That August afternoon was her final lesson for me, and it was a humdinger!

She asked what I was doing at the A&W Root Beer Drive-In and I explained Dean and John Brown, the D-9 Bulldozer and all of us working out in the woods on some deserted bombing range and John Brown’s sudden magnanimous to feed us lunch, no strings attached. I went into great detail about the moral and philosophical issues surrounding such an offer from such a man as only a twenty-year-old can do. She listened attentively, occasionally nodding her thick curly black hair in my direction. Then I got to the part about me getting the short straw and that, according to John Brown, I’m the person he sends to town with the money to buy the lunch because I’m the lucky one. And maybe this was too much of a burden on me.
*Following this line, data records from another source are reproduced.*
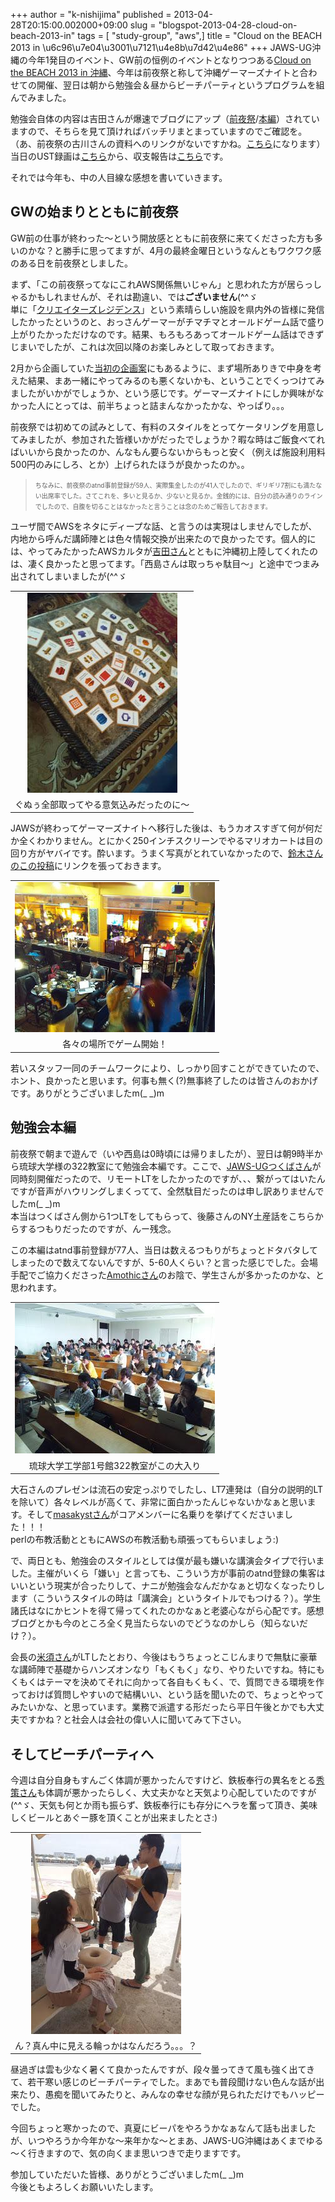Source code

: +++
author = "k-nishijima"
published = 2013-04-28T20:15:00.002000+09:00
slug = "blogspot-2013-04-28-cloud-on-beach-2013-in"
tags = [ "study-group", "aws",]
title = "Cloud on the BEACH 2013 in \u6c96\u7e04\u3001\u7121\u4e8b\u7d42\u4e86"
+++
JAWS-UG沖縄の今年1発目のイベント、GW前の恒例のイベントとなりつつある[Cloud
on the BEACH 2013 in
沖縄](http://jaws-ug.jp/es/cloud-on-the-beach-2013-in-%E6%B2%96%E7%B8%84/)、今年は前夜祭と称して沖縄ゲーマーズナイトと合わせての開催、翌日は朝から勉強会＆昼からビーチパーティというプログラムを組んでみました。  
  
勉強会自体の内容は吉田さんが爆速でブログにアップ（[前夜祭](http://d.hatena.ne.jp/yoshidashingo/20130426/1366995040)/[本編](http://d.hatena.ne.jp/yoshidashingo/20130427/1367055854)）されていますので、そちらを見て頂ければバッチリまとまっていますのでご確認を。  
（あ、前夜祭の古川さんの資料へのリンクがないですかね。[こちら](http://www.slideshare.net/fullkawa/github-20008212)になります）  
当日のUST録画は[こちら](http://ustre.am/K2xg)から、収支報告は[こちら](https://docs.google.com/spreadsheet/ccc?key=0As9-Np6LQHeFdGY4SkpvOTU1RTZMcmhpSThRYVBfc3c&usp=sharing)です。  
  
それでは今年も、中の人目線な感想を書いていきます。  
  
<span id="more"></span>

GWの始まりとともに前夜祭
------------------------

  
GW前の仕事が終わった〜という開放感とともに前夜祭に来てくださった方も多いのかな？と勝手に思ってますが、4月の最終金曜日というなんともワクワク感のある日を前夜祭としました。  
  
まず、「この前夜祭ってなにこれAWS関係無いじゃん」と思われた方が居らっしゃるかもしれませんが、それは勘違い、では**ございません**(^^ゞ  
単に「[クリエイターズレジデンス](http://summer-time-studio.com/CreatorsResidence/index.html)」という素晴らしい施設を県内外の皆様に発信したかったというのと、おっさんゲーマーがチマチマとオールドゲーム話で盛り上がりたかっただけなのです。結果、もろもろあってオールドゲーム話はできずじまいでしたが、これは次回以降のお楽しみとして取っておきます。  
  
2月から企画していた[当初の企画案](https://docs.google.com/presentation/d/1xhCyKmhCFo4PkL0o6JgA1jgG7GLdB1Qgc39Tunwnhcc/edit?usp=sharing)にもあるように、まず場所ありきで中身を考えた結果、まあ一緒にやってみるのも悪くないかも、ということでくっつけてみましたがいかがでしょうか、という感じです。ゲーマーズナイトにしか興味がなかった人にとっては、前半ちょっと詰まんなかったかな、やっぱり。。。  
  
前夜祭では初めての試みとして、有料のスタイルをとってケータリングを用意してみましたが、参加された皆様いかがだったでしょうか？暇な時はご飯食べてればいいから良かったのか、んなもん要らないからもっと安く（例えば施設利用料500円のみにしろ、とか）上げられたほうが良かったのか。。  

> <span
> style="font-size: x-small;">ちなみに、前夜祭のatnd事前登録が59人、実際集金したのが41人でしたので、ギリギリ7割にも満たない出席率でした。さてこれを、多いと見るか、少ないと見るか。金銭的には、自分の読み通りのラインでしたので、自腹を切ることはなかったと言うことは念のためご報告しておきます。</span>

ユーザ間でAWSをネタにディープな話、と言うのは実現はしませんでしたが、内地から呼んだ講師陣とは色々情報交換が出来たので良かったです。個人的には、やってみたかったAWSカルタが[吉田さん](https://twitter.com/yoshidashingo)とともに沖縄初上陸してくれたのは、凄く良かったと思ってます。「西島さんは取っちゃ駄目〜」と途中でつまみ出されてしまいましたが(^^ゞ  

<table>
<tbody>
<tr class="odd">
<td style="text-align: center;"><a href="/images/blogspot/blogspot-2013-04-28-cloud-on-beach-2013-in-2013-04-26+20.52.30.jpg"><img src="/images/blogspot/thumbnails/blogspot-2013-04-28-cloud-on-beach-2013-in-2013-04-26+20.52.30.jpg" /></a></td>
</tr>
<tr class="even">
<td style="text-align: center;">ぐぬぅ全部取ってやる意気込みだったのに〜</td>
</tr>
</tbody>
</table>

JAWSが終わってゲーマーズナイトへ移行した後は、もうカオスすぎて何が何だか全くわかりません。とにかく250インチスクリーンでやるマリオカートは目の回り方がヤバイです。酔います。うまく写真がとれていなかったので、[鈴木さんのこの投稿](https://www.facebook.com/photo.php?fbid=266275630176058&set=a.103895249747431.4321.100003808686038&type=1)にリンクを張っておきます。  

<table>
<tbody>
<tr class="odd">
<td style="text-align: center;"><a href="/images/blogspot/blogspot-2013-04-28-cloud-on-beach-2013-in-2013-04-26+21.51.37.jpg"><img src="/images/blogspot/thumbnails/blogspot-2013-04-28-cloud-on-beach-2013-in-2013-04-26+21.51.37.jpg" /></a></td>
</tr>
<tr class="even">
<td style="text-align: center;">各々の場所でゲーム開始！</td>
</tr>
</tbody>
</table>

若いスタッフ一同のチームワークにより、しっかり回すことができていたので、ホント、良かったと思います。何事も無く(?)無事終了したのは皆さんのおかげです。ありがとうございましたm(\_
\_)m  

勉強会本編
----------

前夜祭で朝まで遊んで（いや西島は0時頃には帰りましたが）、翌日は朝9時半から琉球大学様の322教室にて勉強会本編です。ここで、[JAWS-UGつくばさん](http://connpass.com/event/2187/)が同時刻開催だったので、リモートLTをしたかったのですが、、、繋がってはいたんですが音声がハウリングしまくってて、全然駄目だったのは申し訳ありませんでしたm(\_
\_)m  
本当はつくばさん側から1つLTをしてもらって、後藤さんのNY土産話をこちらからするつもりだったのですが、んー残念。  
  
この本編はatnd事前登録が77人、当日は数えるつもりがちょっとドタバタしてしまったので数えてないんですが、5-60人くらい？と言った感じでした。会場手配でご協力くださった[Amothicさん](https://twitter.com/Amothic)のお陰で、学生さんが多かったのかな、と思われます。  

<table>
<tbody>
<tr class="odd">
<td style="text-align: center;"><a href="/images/blogspot/blogspot-2013-04-28-cloud-on-beach-2013-in-2013-04-27+11.08.52.JPG"><img src="/images/blogspot/thumbnails/blogspot-2013-04-28-cloud-on-beach-2013-in-2013-04-27+11.08.52.JPG" /></a></td>
</tr>
<tr class="even">
<td style="text-align: center;">琉球大学工学部1号館322教室がこの大入り</td>
</tr>
</tbody>
</table>

大石さんのプレゼンは流石の安定っぷりでしたし、LT7連発は（自分の説明的LTを除いて）各々レベルが高くて、非常に面白かったんじゃないかなぁと思います。そして[masakystさん](https://twitter.com/masakyst)がコアメンバーに名乗りを挙げてくださいました！！！  
perlの布教活動とともにAWSの布教活動も頑張ってもらいましょう:)  
  
で、両日とも、勉強会のスタイルとしては僕が最も嫌いな講演会タイプで行いました。主催がいくら「嫌い」と言っても、こういう方が事前のatnd登録の集客はいいという現実が合ったりして、ナニが勉強会なんだかなぁと切なくなったりします（こういうスタイルの時は「講演会」というタイトルでもつける？）。学生諸氏はなにかヒントを得て帰ってくれたのかなぁと老婆心ながら心配です。感想ブログとかも今のところ全く見当たらないのでどうなのかしら（知らないだけ？）。  
  
会長の[米須さん](http://www.slideshare.net/asumaslv/jawsug4lt)がLTしたとおり、今後はもうちょっとこじんまりで無駄に豪華な講師陣で基礎からハンズオンなり「もくもく」なり、やりたいですね。特にもくもくはテーマを決めてそれに向かって各自もくもく、で、質問できる環境を作っておけば質問しやすいので結構いい、という話を聞いたので、ちょっとやってみたいかな、と思っています。業務で派遣する形だったら平日午後とかでも大丈夫ですかね？と社会人は会社の偉い人に聞いてみて下さい。  

そしてビーチパーティへ
----------------------

今週は自分自身もすんごく体調が悪かったんですけど、鉄板奉行の異名をとる[秀策さん](https://twitter.com/shumach217)も体調が悪かったらしく、大丈夫かなと天気より心配していたのですが(^^ゞ、天気も何とか雨も振らず、鉄板奉行にも存分にヘラを奮って頂き、美味しくビールとあぐー豚を頂くことが出来ましたとさ:)  

<table>
<tbody>
<tr class="odd">
<td style="text-align: center;"><a href="/images/blogspot/blogspot-2013-04-28-cloud-on-beach-2013-in-2013-04-27+13.55.11.jpg"><img src="/images/blogspot/thumbnails/blogspot-2013-04-28-cloud-on-beach-2013-in-2013-04-27+13.55.11.jpg" /></a></td>
</tr>
<tr class="even">
<td style="text-align: center;">ん？真ん中に見える輪っかはなんだろう。。。？</td>
</tr>
</tbody>
</table>

昼過ぎは雲も少なく暑くて良かったんですが、段々曇ってきて風も強く出てきて、若干寒い感じのビーチパーティでした。まあでも普段聞けない色んな話が出来たり、愚痴を聞いてみたりと、みんなの幸せな顔が見られただけでもハッピーでした。  
  
今回ちょっと寒かったので、真夏にビーパをやろうかなぁなんて話も出ましたが、いつやろうか今年かな〜来年かな〜とまあ、JAWS-UG沖縄はあくまでゆる～く行きますので、気の向くまま思いつきで走りますです。  
  
参加していただいた皆様、ありがとうございましたm(\_ \_)m  
今後ともよろしくお願いいたします。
Maybe I didn’t want to be that person, the marked lucky one. Maybe I just wanted to be like everyone else. Maybe I was the Joe of Joes, the hard-working guy that lived an honest life and then passed on into oblivion. Maybe that was all any of us ever wanted, peace and tranquility in a world that is constantly turning and changing with every sun rise and sun set, a constant churn of uncertainty and anxiety.

!!#$%&%$!!!!!!!

Suddenly, there was a ruckus under the awning in one of the car-hop slots. Two guys, both in penny loafers, one with dimes in the slot the other with pennies, both in stylish 1970 casual yellow slacks and almost identical Madres shirts, were in each other’s face. They were my generation’s version of Dean Harper and John Brown, just better dressed and with newer cars. Standing behind one of them was my old girlfriend, Mary Ellen Hall. She was trying to stop the argument. I smiled and thought to myself that Mary Ellen looked great when, out of nowhere, Mrs. Benét appeared between the two bleeding Madres shirts.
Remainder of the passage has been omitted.